Equitable Realty, Inc. v. Nielson

519 P.2d 243 | Utah | 1974

HENRIOD, Justice:

Appeal from a no cause of action judgment in a case where plaintiff, a realtor, sued for a commission for employment under an alleged listing agreement executed in October 1969, for having obtained a ready, able and willing buyer of ranch property. Affirmed with costs to the Niel-sons.

Equitable, by advertisement, obtained interested prospective buyers named Drou-bay. This ripened into an option agreement dated March 30, 1970, exercisable by January 25, 1971. At the same time plaintiff and defendants modified the listing agreement so as to adjust the commission to a specified amount, payable as time went along under the terms of stated periodic payments under the option agreement, if the latter were exercised according to its terms, — which included a written notice of *244its exercise and tender of the initial payment, — neither of which was accomplished either before or after the January 25 due date.

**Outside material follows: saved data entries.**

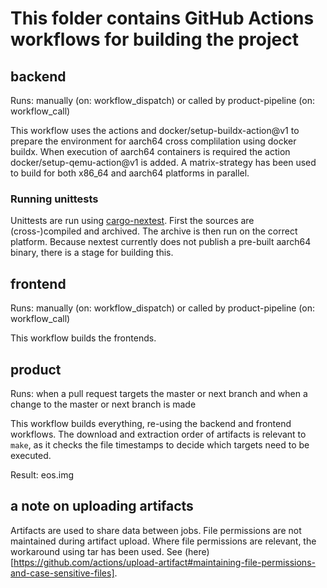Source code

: # This folder contains GitHub Actions workflows for building the project

## backend
Runs: manually (on: workflow_dispatch) or called by product-pipeline (on: workflow_call)

This workflow uses the actions and docker/setup-buildx-action@v1 to prepare the environment for aarch64 cross complilation using docker buildx.
When execution of aarch64 containers is required the action docker/setup-qemu-action@v1 is added.
A matrix-strategy has been used to build for both x86_64 and aarch64 platforms in parallel.

### Running unittests

Unittests are run using [cargo-nextest]( https://nexte.st/). First the sources are (cross-)compiled and archived. The archive is then run on the correct platform.
Because nextest currently does not publish a pre-built aarch64 binary, there is a stage for building this.

## frontend
Runs: manually (on: workflow_dispatch) or called by product-pipeline (on: workflow_call)

This workflow builds the frontends.

## product
Runs: when a pull request targets the master or next branch and when a change to the master or next branch is made

This workflow builds everything, re-using the backend and frontend workflows.
The download and extraction order of artifacts is relevant to `make`, as it checks the file timestamps to decide which targets need to be executed.

Result: eos.img

## a note on uploading artifacts

Artifacts are used to share data between jobs. File permissions are not maintained during artifact upload. Where file permissions are relevant, the workaround using tar has been used. See (here)[https://github.com/actions/upload-artifact#maintaining-file-permissions-and-case-sensitive-files].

It is contended that such conditions were waived by the plaintiff realtor, on behalf of defendants, during a telephone conversation with Droubay’s attorney, one Clegg. There is nothing in the record to establish any authority granted by the Nielsons to plaintiff, either orally or in writing, to establish such authority, failing which the option was not exercised according to its terms, which in turn prevents plaintiff from claiming a commission based on the conditions precedent mentioned. The plaintiff has received a $1,260 commission on a down payment binder to preserve the option to buy the property under terms thereafter to be agreed upon by the parties, to which mutually to date they have not acquiesced, — resulting in other present litigation, — having nothing to do with the commission agreement here.

The basics of this case seem obvious: 1) A realtor cannot orally waive the rights of a seller on an option contract unless specifically authorized to do so,— -not the case here, and 2) Once an option is granted it must be exercised strictly according to its terms, lacking such binding authority, — which clearly appears to be failing here. The question immediately posed here is that were it otherwise, what would happen if the down payment were made to the realtor lacking such authority, —which strange coincidence was not even accomplished here, — if the realtor, receiving the payment without such clear and convincing evidence of authority, — could bind a seller to an anticipatory contract after he, the realtor, had gone South with the consideration without consideration from or to his principal.

CALLISTER, C. J., and ELLETT, CROCKETT and TUCKETT, JJ., concur.